You do not need to write anything to get value on day one. Azure ships with hundreds of predefined definitions. A good first one is requiring a tag, because untagged resources are the root of most ownership confusion.

az policy assignment create \
  --name "require-costcentre-tag" \
  --display-name "Require a CostCentre tag on resources" \
  --policy "1e30110a-5ceb-460c-a204-c1c3969c6d62" \
  --params '{ "tagName": { "value": "CostCentre" } }' \
  --scope "/subscriptions/<your-sub-id>"

That definition ID is the predefined “Require a tag on resources”. Assign it and any new deployment missing the tag will be flagged.

2. Choose the effect deliberately

This is the part people rush and regret. Every policy has an effect, and the effect decides how aggressive the guardrail is. The ones you will use most are:

Audit allows the deployment but records it as not compliant. Use this when you are introducing a rule and do not want to break existing workloads.
Deny blocks the deployment outright. Use this once you are confident the rule is correct.
DeployIfNotExists lets the resource through but automatically deploys a related setting, for example enabling diagnostic logs. This is how you remediate at scale.

My advice from doing this on live tenants: start in Audit, watch the compliance results for a week, then promote the rule to Deny. Going straight to Deny on a busy subscription is how you end up explaining to a delivery team why their release failed at 5pm on a Friday.

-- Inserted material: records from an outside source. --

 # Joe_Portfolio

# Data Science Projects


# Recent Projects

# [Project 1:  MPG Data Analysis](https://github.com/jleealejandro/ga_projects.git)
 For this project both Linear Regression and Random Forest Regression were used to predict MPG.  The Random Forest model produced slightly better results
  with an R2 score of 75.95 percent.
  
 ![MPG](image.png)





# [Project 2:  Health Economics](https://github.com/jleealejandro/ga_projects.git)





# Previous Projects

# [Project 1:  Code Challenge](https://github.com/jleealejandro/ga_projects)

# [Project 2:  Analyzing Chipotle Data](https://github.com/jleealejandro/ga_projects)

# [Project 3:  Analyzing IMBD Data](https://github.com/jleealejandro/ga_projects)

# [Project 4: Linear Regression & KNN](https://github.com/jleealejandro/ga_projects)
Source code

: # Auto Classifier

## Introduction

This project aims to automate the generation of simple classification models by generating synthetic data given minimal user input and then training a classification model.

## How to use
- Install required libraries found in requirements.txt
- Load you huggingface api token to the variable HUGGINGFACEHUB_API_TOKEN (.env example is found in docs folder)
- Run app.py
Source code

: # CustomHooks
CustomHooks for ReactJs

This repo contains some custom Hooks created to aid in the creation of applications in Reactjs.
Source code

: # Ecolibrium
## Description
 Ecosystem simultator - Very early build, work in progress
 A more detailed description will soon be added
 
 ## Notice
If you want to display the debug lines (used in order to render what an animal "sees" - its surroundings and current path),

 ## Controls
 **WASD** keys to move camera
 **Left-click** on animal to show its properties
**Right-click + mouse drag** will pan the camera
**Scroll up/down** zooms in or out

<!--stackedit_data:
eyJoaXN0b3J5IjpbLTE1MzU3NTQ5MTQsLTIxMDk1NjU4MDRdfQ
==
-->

3. Write a custom definition when the predefined ones fall short

Eventually you hit a rule that no predefined definition covers. Custom definitions are just JSON. Here is one that denies any storage account where public network access is not disabled.

{
  "properties": {
    "displayName": "Deny storage accounts with public network access",
    "mode": "All",
    "policyRule": {
      "if": {
        "allOf": [
          { "field": "type", "equals": "Microsoft.Storage/storageAccounts" },
          { "field": "Microsoft.Storage/storageAccounts/publicNetworkAccess", "notEquals": "Disabled" }
        ]
      },
      "then": { "effect": "deny" }
    }
  }
}

Save that and create the definition:

az policy definition create \
  --name "deny-storage-public-access" \
  --rules @deny-storage-public.json \
  --mode All

The structure is always the same, an if block describing what to match, and a then block describing what to do about it. Once you read a few you can write your own quickly.

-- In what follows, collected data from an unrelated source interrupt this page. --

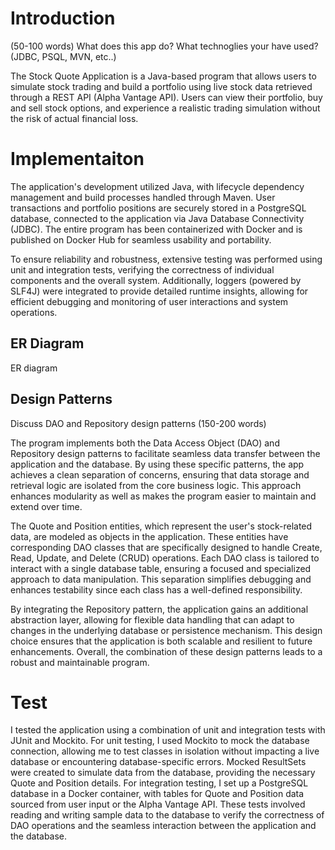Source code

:# Introduction
(50-100 words)
What does this app do? What technoglies your have used? (JDBC, PSQL, MVN, etc..)

The Stock Quote Application is a Java-based program that allows users to simulate stock trading and build a portfolio using live stock data retrieved through a REST API (Alpha Vantage API). Users can view their portfolio, buy and sell stock options, and experience a realistic trading simulation without the risk of actual financial loss.

# Implementaiton
The application's development utilized Java, with lifecycle dependency management and build processes handled through Maven. User transactions and portfolio positions are securely stored in a PostgreSQL database, connected to the application via Java Database Connectivity (JDBC). The entire program has been containerized with Docker and is published on Docker Hub for seamless usability and portability.

To ensure reliability and robustness, extensive testing was performed using unit and integration tests, verifying the correctness of individual components and the overall system. Additionally, loggers (powered by SLF4J) were integrated to provide detailed runtime insights, allowing for efficient debugging and monitoring of user interactions and system operations.

## ER Diagram
ER diagram

## Design Patterns
Discuss DAO and Repository design patterns (150-200 words)

The program implements both the Data Access Object (DAO) and Repository design patterns to facilitate seamless data transfer between the application and the database. By using these specific patterns, the app achieves a clean separation of concerns, ensuring that data storage and retrieval logic are isolated from the core business logic. This approach enhances modularity as well as makes the 
program easier to maintain and extend over time.

The Quote and Position entities, which represent the user's stock-related data, are modeled as objects in the application. These entities have corresponding DAO classes that are specifically designed to handle Create, Read, Update, and Delete (CRUD) operations. Each DAO class is tailored to interact with a single database table, ensuring a focused and specialized approach to data manipulation. This separation simplifies debugging and enhances testability since each class has a well-defined responsibility.

By integrating the Repository pattern, the application gains an additional abstraction layer, allowing for flexible data handling that can adapt to changes in the underlying database or persistence mechanism. This design choice ensures that the application is both scalable and resilient to future enhancements. Overall, the combination of these design patterns leads to a robust and maintainable program.

# Test
I tested the application using a combination of unit and integration tests with JUnit and Mockito. For unit testing, I used Mockito to mock the database connection, allowing me to test classes in isolation without impacting a live database or encountering database-specific errors. Mocked ResultSets were created to simulate data from the database, providing the necessary Quote and Position details. For integration testing, I set up a PostgreSQL database in a Docker container, with tables for Quote and Position data sourced from user input or the Alpha Vantage API. These tests involved reading and writing sample data to the database to verify the correctness of DAO operations and the seamless interaction between the application and the database.
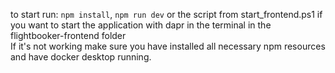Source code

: to start run: `npm install`, `npm run dev` or the script from start_frontend.ps1 if you want to start the application with dapr
in the terminal in the flightbooker-frontend folder <br>
If it's not working make sure you have installed all necessary npm resources and have docker desktop running.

4. Bundle definitions into an initiative

Individual rules are fine, but auditors think in frameworks, not occasional settings. Group related definitions into an initiative so you can report against a standard as a whole. In the portal this is Policy > Definitions > Initiative definition, and you simply add the definitions you want, including any predefined regulatory ones Microsoft already maintains for ISO 27001, SOC 2 and NIST.

When you assign the initiative, the compliance dashboard rolls everything up into one percentage per standard. That number is the thing your leadership and your auditors actually want to see.

5. Check compliance and remediate

After assignment, evaluation runs on a schedule (and on every new deployment). To get a quick read from the CLI:

az policy state summarize --subscription "<your-sub-id>"

For policies using DeployIfNotExists or Modify effects, existing resources will show as not compliant until you run a remediation task, which is Azure going back and fixing them for you. You can trigger these from the Remediation blade or with az policy remediation create.

A note on scope and management groups

If you manage more than one subscription, resist the urge to assign policies subscription by subscription. Assign them once at a management group and let them inherit downward. It is the difference between maintaining a rule in one place and maintaining it in fifteen, and it is the single biggest time saver I can recommend here.

Closing thoughts

Azure Policy is not glamorous, and that is exactly why I like it. It moves compliance from something you inspect after the fact to something the platform enforces continuously. Start small with an audit rule, prove it does not break anything, promote it to deny, then group your rules into initiatives that line up with the standards you actually report against. Do that consistently and a large part of your cloud compliance simply stops being a manual job.